Atlastherapie nach Arlen

Die Atlastherapie stellt ein neurophysiologisches Konzept dar. Sie unterscheidet sich in Durchführung, Zielsetzung und Resultat von der herkömmlichen Chirotherapie. Der Name der Therapie leitet sich aus ihrem Ansatzpunkt, dem ersten Halswirbel, dem Atlas ab. Atlas heißt in der griechischen Sage der Titan, der das Himmelsgewölbe trägt, synonym dazu trägt der erste Halswirbel den knöchernen Schädel. Die Muskeln und das Bindegewebe um den Atlas herum sind außerordentlich dicht mit Nervenzellen (Rezeptoren) versorgt.

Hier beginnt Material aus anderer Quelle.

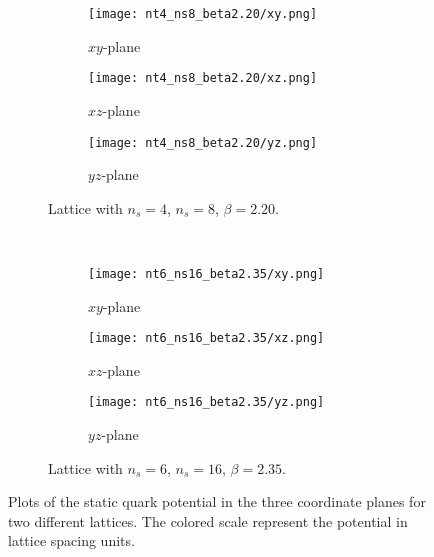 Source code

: \begin{figure}[!htbp]
    \centering
    \begin{subfigure}[t]{\textwidth}
        \centering
        \begin{subfigure}[t]{0.32\textwidth}
            \renewcommand\thesubfigure{\alph{subfigure}1}
            \texttt{[image: nt4\_ns8\_beta2.20/xy.png]}
            \caption{$xy$-plane}
            \label{4F:PotentialPlanes48xy}
        \end{subfigure}
        \hfill
        \begin{subfigure}[t]{0.32\textwidth}
            \addtocounter{subfigure}{-1}
            \renewcommand\thesubfigure{\alph{subfigure}2}
            \texttt{[image: nt4\_ns8\_beta2.20/xz.png]}
            \caption{$xz$-plane}
            \label{4F:PotentialPlanes48xz}
        \end{subfigure}
        \hfill
        \begin{subfigure}[t]{0.32\textwidth}
            \addtocounter{subfigure}{-1}
            \renewcommand\thesubfigure{\alph{subfigure}3}
            \texttt{[image: nt4\_ns8\_beta2.20/yz.png]}
            \caption{$yz$-plane}
            \label{4F:PotentialPlanes48yz}
        \end{subfigure}
        \addtocounter{subfigure}{-1}
        \caption{Lattice with $n_s=4$, $n_s=8$, $\beta=2.20$.}
        \label{4F:PotentialPlanes48}
    \end{subfigure}\\
    \vspace{\baselineskip}
    \begin{subfigure}[b]{\textwidth}
        \centering
        \begin{subfigure}[b]{0.32\textwidth}
            \renewcommand\thesubfigure{\alph{subfigure}1}
            \texttt{[image: nt6\_ns16\_beta2.35/xy.png]}
            \caption{$xy$-plane}
            \label{4F:PotentialPlanes616xy}
        \end{subfigure}
        \hfill
        \begin{subfigure}[b]{0.32\textwidth}
            \addtocounter{subfigure}{-1}
            \renewcommand\thesubfigure{\alph{subfigure}2}
            \texttt{[image: nt6\_ns16\_beta2.35/xz.png]}
            \caption{$xz$-plane}
            \label{4F:PotentialPlanes616xz}
        \end{subfigure}
        \hfill
        \begin{subfigure}[b]{0.32\textwidth}
            \addtocounter{subfigure}{-1}
            \renewcommand\thesubfigure{\alph{subfigure}3}
            \texttt{[image: nt6\_ns16\_beta2.35/yz.png]}
            \caption{$yz$-plane}
            \label{4F:PotentialPlanes616yz}
        \end{subfigure}
        \addtocounter{subfigure}{-1}
        \caption{Lattice with $n_s=6$, $n_s=16$, $\beta=2.35$.}
        \label{4F:PotentialPlanes616}
    \end{subfigure}
    \caption{Plots of the static quark potential in the three coordinate planes for two different lattices. The colored scale represent the potential in lattice spacing units.}
    \label{4F:PotentialPlanes}
\end{figure}
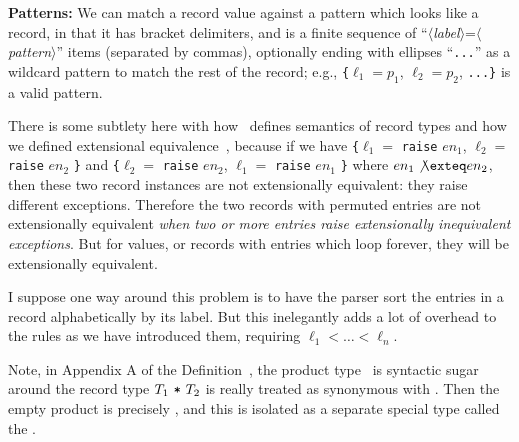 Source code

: \begin{node}[Records]
\textbf{Patterns:} We can match a record value against a pattern which
looks like a record, in that it has bracket delimiters, and is a finite
sequence of
``$\langle$\textit{label}$\rangle$=$\langle$\textit{pattern}$\rangle$''
items (separated by commas), optionally ending with ellipses ``\verb|...|''
as a wildcard pattern to match the rest of the record;
e.g., \verb|{|$\ell_{1}=p_{1}$, $\ell_{2}=p_{2}$, \verb|...}| is a valid
pattern. 

\begin{node}\label{sml:core-0002}%
There is some subtlety here with how \SML\ defines semantics of record
types and how we defined extensional equivalence~, because if we have \verb|{|$\ell_{1} = $ \verb|raise| $en_{1}$, $\ell_{2} = $ \verb|raise| $en_{2}$ \verb|}|
and  \verb|{|$\ell_{2} = $ \verb|raise| $en_{2}$, $\ell_{1} = $ \verb|raise| $en_{1}$ \verb|}|
where $en_{1}\not\exteq en_{2}$, then these two record instances are
not extensionally equivalent: they raise different exceptions. Therefore
the two records with permuted entries are not extensionally equivalent
\emph{when two or more entries raise extensionally inequivalent exceptions}.
But for values, or records with entries which loop forever, they will be
extensionally equivalent.

I suppose one way around this problem is to have the parser sort the
entries in a record alphabetically by its label. But this inelegantly
adds a lot of overhead to the rules as we have introduced them,
requiring $\ell_{1}<\dots<\ell_{n}$.
\end{node}
\begin{node}\label{sml:core-0003}%
Note, in Appendix A of the Definition~\cite{milner1997definition},
the product type~ is syntactic sugar around the record
type $T_{1}\mbox{ \texttt{*} }T_{2}$ is really treated as synonymous with
\texttt{}.
Then the empty product is precisely \texttt{\string{\string}}, and this
is isolated as a separate special type called the .
\end{node}
\end{node}
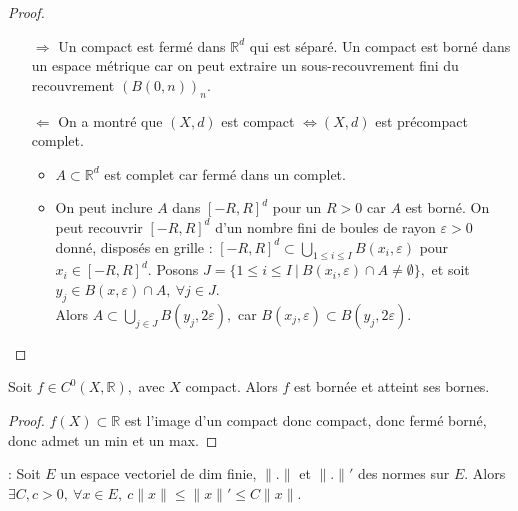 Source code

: \begin{proof}
    \begin{itemize}
        \item[$\Rightarrow$] Un compact est fermé dans $\mathbb{R}^d$ qui est séparé. Un compact est borné dans un espace métrique car on peut extraire un sous-recouvrement fini du recouvrement $(B(0,n))_n$.
        \item[$\Leftarrow$] On a montré que $(X,d)$ est compact $\Leftrightarrow (X,d)$ est précompact complet.
            \begin{itemize}
                \item $A\subset \mathbb{R} ^d$ est complet car fermé dans un complet.
                \item On peut inclure $A$ dans $[-R,R]^d $ pour un $R>0$ car $A$ est borné. On peut recouvrir $[-R,R]^d$ d'un nombre fini de boules de rayon $\varepsilon >0$ donné, disposés en grille : $[-R,R]^d\subset \bigcup\limits_{1\le i\le I} B(x_i,\varepsilon )$ pour $x_i\in [-R,R]^d.$ Posons $J=\{1\le i\le I\ |\ B(x_i,\varepsilon )\cap A\neq \emptyset \} ,$ et soit $y_j\in B(x,\varepsilon )\cap A,\ \forall j\in J.$ \\
                Alors $A\subset \bigcup\limits_{j\in J} B(y_j,2\varepsilon ),$ car $B(x_j, \varepsilon )\subset B(y_j, 2\varepsilon ).$
            \end{itemize}
    \end{itemize}
\end{proof}
\begin{corollaire}
    Soit $f\in C^0(X,\mathbb{R} ),$ avec $X$ compact. Alors $f$ est bornée et atteint ses bornes.
\end{corollaire}
\begin{proof}
    $f(X)\subset \mathbb{R} $ est l'image d'un compact donc compact, donc fermé borné, donc admet un min et un max.
\end{proof}
\begin{corollaire}  : Soit $E$ un espace vectoriel de dim finie, $\|.\|$ et $\|.\|'$ des normes sur $E.$ Alors $\exists C,c>0,\ \forall x\in E,\ c\|x\|\le \|x\|'\le C\|x\|. $
\end{corollaire}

Sie haben über direkte Nervenverbindungen zum Gehirn Einfluss zu anderen Funktionssystemen.

Im Speziellen zum

  • Kerngebiet des Gleichgewichts- und Hörorgans
  • zu Hirnzentren, in denen Grob- und Feinmotorik, Bewegung (u.a. Augen- und Kiefergelenk) und Haltung geplant wird.
  • Zu vegetativen Nervenzentren ,die nicht direkt beeinflussbar sind = autonomes Nervensystem
  • Diese Rezeptoren sind mittelbar auch an der Verarbeitung von Schmerzsignalen beteiligt.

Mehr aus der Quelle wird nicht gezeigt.